## Work instructions
Look through the data for the string "yourcontractname". Copy every line where it is found.

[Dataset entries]
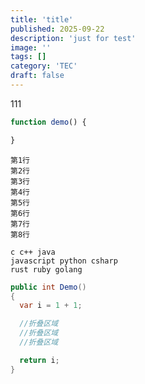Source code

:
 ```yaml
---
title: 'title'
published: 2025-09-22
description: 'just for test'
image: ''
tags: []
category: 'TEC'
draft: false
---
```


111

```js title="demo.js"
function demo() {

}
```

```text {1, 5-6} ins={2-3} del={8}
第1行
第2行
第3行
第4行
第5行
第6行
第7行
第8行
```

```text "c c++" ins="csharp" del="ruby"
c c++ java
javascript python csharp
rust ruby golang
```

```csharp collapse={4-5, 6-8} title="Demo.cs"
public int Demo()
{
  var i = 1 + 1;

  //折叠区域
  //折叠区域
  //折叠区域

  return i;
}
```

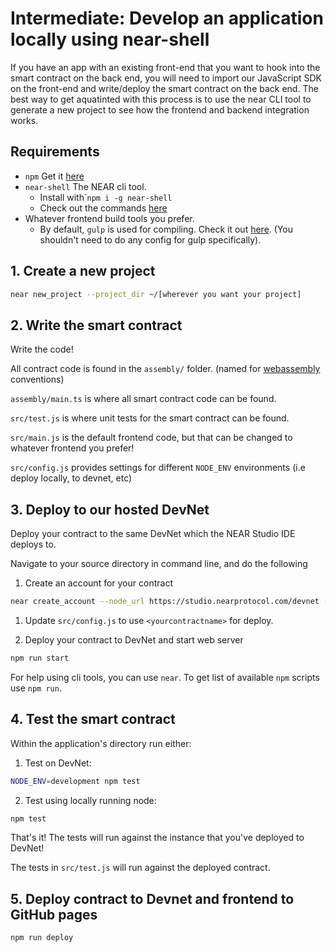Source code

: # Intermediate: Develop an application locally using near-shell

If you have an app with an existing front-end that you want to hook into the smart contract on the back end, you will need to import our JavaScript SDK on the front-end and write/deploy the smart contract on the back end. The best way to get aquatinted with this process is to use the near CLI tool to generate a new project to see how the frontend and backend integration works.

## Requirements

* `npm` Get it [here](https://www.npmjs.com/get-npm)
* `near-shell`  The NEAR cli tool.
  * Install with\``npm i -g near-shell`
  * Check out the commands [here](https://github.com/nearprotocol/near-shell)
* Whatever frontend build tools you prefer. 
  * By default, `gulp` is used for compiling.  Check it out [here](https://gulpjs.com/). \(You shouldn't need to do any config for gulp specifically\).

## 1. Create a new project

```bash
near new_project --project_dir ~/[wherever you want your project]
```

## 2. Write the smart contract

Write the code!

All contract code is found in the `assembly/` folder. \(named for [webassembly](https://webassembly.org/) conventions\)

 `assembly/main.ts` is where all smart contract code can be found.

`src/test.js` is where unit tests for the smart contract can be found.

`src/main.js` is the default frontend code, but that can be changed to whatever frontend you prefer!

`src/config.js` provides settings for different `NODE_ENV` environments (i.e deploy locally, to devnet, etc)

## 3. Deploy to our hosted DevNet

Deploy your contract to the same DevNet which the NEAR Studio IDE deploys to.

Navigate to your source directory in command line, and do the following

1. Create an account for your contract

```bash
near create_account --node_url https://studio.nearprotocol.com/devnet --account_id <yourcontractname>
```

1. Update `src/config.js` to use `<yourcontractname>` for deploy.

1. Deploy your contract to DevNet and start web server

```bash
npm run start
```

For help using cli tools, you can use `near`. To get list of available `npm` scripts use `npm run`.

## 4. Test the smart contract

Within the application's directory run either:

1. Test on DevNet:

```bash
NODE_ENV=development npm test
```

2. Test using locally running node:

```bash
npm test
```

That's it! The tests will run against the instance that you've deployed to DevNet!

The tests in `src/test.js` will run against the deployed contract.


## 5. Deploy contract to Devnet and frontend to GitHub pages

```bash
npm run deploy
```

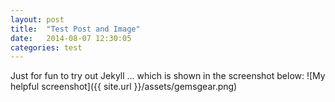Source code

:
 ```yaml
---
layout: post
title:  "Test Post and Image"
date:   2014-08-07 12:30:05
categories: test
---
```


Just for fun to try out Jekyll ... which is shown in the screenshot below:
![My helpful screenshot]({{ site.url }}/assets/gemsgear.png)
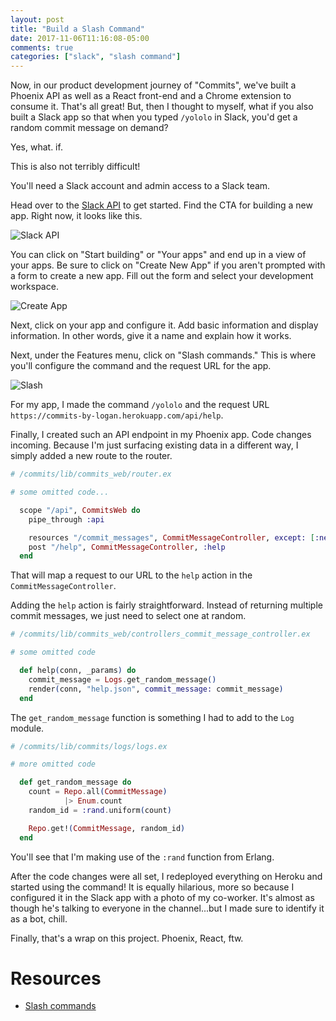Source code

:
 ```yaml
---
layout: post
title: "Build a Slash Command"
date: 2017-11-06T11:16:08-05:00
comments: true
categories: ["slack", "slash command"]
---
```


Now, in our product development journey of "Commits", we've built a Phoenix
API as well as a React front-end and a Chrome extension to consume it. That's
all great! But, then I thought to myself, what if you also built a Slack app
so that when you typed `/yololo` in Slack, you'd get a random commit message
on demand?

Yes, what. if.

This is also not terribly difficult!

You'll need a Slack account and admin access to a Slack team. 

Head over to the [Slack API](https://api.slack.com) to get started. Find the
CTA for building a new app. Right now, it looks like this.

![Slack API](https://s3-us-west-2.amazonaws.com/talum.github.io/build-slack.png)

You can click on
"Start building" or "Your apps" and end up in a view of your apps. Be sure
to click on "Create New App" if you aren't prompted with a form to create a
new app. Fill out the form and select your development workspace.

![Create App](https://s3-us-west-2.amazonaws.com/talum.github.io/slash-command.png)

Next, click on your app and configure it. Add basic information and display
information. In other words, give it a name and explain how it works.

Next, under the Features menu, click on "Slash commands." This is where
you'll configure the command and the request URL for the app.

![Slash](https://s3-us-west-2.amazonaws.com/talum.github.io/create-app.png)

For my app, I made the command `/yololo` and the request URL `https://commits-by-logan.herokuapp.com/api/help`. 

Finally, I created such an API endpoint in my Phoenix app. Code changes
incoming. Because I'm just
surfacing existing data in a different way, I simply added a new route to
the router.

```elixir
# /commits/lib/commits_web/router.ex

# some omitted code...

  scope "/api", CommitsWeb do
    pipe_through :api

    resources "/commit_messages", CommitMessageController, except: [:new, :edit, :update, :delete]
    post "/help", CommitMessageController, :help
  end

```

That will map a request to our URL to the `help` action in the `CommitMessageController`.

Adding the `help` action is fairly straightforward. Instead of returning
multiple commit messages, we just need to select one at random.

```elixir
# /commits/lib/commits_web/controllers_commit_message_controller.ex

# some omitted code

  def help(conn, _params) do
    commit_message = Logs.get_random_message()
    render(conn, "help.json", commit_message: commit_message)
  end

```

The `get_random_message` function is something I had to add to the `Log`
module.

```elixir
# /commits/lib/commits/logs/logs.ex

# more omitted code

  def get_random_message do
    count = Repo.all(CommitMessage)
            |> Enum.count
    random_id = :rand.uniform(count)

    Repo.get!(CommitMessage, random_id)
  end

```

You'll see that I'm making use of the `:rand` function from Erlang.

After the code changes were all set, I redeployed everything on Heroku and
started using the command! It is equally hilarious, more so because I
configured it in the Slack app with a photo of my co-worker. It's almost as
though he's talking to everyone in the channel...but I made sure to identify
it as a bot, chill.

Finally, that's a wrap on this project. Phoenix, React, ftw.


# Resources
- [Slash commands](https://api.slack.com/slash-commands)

## Reply
near create_account --node_url https://studio.nearprotocol.com/devnet --account_id <yourcontractname>
1. Update `src/config.js` to use `<yourcontractname>` for deploy.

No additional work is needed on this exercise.